There are many teachers as well as students that are immuno-compromised in my particular school. Not taking the few precautions that have actually been put in place puts these people at more of a risk, yet whenever one of our extremely compromised teachers explained these rules, she told us that if one of us were to come into her classroom without a mask, she would not bother sending us to the office.

Hearing her say this nearly knocked me out of my seat! Here was someone who admitted that if she were to contract the virus she would most likely not survive due to the fact that she is immuno-compromised. Then, she acted as if masks were no big deal so much so that if we were to go against the rules we would not be punished!

On top of this, one class of mine allows students to take off their masks daily, even in groups or when we are all sitting next to one another. 

Around the teacher’s desks are sneeze guards, some surrounding the entirety of the desks and others only shielding the front. Teachers wore masks on the first few days of school, eventually switching to face shields, many of which are worn incorrectly or not at all.

Classes are as crowded as ever with students that refuse to social distance. Sports are continuing as if COVID-19 did not exist, and students are outside practicing with one another without paying any mind to social distancing. 

The little effort the school has taken to ensure our safety becomes pointless whenever it comes time for lunch, too. Instead of moving to a larger area where we could eat or spreading the tables out, more tables have been added to the cafeteria, pushing us closer together without the security of masks.

Alongside this, pep assemblies – an activity where students gather to cheer on the football team prior to a game – are still a go. Why the school has decided to combine the entire high school into one area and packing students closer together to scream and shout for sports that shouldn’t even be played at this time is beyond me. I will not be attending. 

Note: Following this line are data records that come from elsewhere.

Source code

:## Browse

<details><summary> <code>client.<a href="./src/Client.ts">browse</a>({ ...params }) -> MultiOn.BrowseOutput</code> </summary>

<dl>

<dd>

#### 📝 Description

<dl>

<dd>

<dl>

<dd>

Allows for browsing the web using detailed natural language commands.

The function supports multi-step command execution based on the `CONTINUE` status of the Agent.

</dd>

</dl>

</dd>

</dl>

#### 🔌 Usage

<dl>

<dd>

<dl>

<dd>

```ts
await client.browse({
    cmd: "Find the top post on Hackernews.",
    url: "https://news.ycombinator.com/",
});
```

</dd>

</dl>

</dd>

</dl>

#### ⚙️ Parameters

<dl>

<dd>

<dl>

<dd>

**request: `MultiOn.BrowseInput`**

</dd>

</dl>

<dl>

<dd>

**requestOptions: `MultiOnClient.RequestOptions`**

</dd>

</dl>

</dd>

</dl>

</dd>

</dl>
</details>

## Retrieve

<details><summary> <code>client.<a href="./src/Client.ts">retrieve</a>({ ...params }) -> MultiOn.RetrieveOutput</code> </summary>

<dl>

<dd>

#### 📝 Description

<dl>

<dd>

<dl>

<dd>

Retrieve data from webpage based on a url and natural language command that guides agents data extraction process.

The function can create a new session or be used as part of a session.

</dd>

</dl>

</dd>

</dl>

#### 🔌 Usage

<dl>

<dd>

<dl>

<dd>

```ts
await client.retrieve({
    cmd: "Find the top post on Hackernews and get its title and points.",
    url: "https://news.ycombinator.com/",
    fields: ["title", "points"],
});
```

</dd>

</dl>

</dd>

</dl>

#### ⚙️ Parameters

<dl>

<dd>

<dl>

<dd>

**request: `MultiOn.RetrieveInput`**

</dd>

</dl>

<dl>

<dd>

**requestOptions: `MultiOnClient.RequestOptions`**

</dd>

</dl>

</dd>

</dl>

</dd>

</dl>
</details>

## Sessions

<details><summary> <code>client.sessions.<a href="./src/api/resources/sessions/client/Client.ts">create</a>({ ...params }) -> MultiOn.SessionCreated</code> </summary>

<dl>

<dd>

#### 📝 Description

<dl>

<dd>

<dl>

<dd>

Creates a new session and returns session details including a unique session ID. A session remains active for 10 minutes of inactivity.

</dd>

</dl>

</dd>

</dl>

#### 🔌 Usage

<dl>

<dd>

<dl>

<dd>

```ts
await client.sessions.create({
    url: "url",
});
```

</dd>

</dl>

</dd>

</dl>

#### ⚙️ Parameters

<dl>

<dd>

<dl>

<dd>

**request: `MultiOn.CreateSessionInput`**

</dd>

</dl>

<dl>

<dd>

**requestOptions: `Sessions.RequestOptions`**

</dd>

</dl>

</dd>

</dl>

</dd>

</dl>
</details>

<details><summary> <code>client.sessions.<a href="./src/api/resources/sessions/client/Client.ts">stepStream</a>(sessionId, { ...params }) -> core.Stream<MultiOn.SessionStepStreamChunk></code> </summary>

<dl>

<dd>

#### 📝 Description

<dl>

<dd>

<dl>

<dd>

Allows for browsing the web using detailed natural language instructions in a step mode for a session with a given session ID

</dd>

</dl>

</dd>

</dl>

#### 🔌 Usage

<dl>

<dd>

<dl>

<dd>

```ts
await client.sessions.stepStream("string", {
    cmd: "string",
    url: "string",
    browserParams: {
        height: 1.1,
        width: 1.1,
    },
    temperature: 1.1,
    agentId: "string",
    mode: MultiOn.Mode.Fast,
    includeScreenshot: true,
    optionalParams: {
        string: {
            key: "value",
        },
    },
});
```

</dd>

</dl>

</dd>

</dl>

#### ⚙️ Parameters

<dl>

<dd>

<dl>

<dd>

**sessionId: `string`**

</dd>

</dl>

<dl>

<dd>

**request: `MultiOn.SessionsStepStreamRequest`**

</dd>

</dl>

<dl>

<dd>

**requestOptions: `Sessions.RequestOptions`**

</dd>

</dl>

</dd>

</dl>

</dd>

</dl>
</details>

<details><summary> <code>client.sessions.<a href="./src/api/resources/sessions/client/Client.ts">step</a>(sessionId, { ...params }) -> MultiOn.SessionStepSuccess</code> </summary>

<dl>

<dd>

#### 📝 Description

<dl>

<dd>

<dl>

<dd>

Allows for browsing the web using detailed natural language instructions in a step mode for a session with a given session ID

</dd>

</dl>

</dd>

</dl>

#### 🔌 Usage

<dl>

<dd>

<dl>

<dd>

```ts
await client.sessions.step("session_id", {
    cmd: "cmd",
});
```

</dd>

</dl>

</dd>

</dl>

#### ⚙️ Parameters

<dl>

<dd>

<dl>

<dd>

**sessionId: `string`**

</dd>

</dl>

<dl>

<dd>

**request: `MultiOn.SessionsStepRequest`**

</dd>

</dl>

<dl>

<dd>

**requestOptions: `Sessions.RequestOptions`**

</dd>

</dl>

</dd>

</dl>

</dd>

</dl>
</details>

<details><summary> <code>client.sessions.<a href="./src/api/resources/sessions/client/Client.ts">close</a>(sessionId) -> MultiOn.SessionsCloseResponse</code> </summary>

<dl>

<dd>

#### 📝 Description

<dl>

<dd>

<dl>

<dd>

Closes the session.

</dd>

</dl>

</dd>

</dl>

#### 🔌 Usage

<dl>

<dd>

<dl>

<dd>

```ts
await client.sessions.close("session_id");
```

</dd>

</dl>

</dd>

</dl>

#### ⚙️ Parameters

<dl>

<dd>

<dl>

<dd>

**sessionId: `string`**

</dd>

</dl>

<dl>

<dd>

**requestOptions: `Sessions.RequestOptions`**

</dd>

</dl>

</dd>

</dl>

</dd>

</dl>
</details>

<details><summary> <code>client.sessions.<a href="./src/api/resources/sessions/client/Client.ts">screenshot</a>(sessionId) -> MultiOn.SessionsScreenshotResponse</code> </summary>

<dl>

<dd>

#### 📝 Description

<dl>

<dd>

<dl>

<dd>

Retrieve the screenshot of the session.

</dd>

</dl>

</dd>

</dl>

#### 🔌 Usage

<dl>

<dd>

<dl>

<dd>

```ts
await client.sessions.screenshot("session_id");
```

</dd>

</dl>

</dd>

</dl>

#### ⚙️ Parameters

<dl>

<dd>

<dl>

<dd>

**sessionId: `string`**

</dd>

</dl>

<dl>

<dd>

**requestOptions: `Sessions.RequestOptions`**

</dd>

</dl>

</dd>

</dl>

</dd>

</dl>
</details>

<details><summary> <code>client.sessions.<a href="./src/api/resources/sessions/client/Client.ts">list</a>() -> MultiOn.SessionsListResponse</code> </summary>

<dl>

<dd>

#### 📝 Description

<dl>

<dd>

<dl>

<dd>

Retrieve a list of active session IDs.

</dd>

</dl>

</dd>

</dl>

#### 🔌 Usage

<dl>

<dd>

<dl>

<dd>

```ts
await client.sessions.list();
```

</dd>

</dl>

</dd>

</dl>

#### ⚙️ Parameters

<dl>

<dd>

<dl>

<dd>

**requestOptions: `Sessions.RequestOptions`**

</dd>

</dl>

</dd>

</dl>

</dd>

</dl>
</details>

It worries me that people in America are not taking this pandemic seriously, and it would be of no surprise to me if it were to last a few more years all because we threw caution to the wind, which with me being immuno-compromised means that for years I’ll carry this anxiety with me.

Not only am I disturbed by what little we have done to slow down the cases which seem to only rise, but by how little our President has seemed to care.

Even when warned by the World Health Organization, President Trump refused to listen, insisting that this was no bigger than the flu and “one day we’ll wake up and it will all have gone away.”

Americans responded to this by continuing their lives as though nothing were different, claiming that if Trump wasn’t worried, then why should they be? The excuse that the reason the United States has more cases than other countries is because we test more frequently instead of owning up to the fact that we’re not doing as we should appalls me. 

Being an immuno-compromised student in the United States is concerning, and I can only hope that things will change for the better and students and faculty will comprehend just how important simple safety measures are in preventing further spread of COVID-19.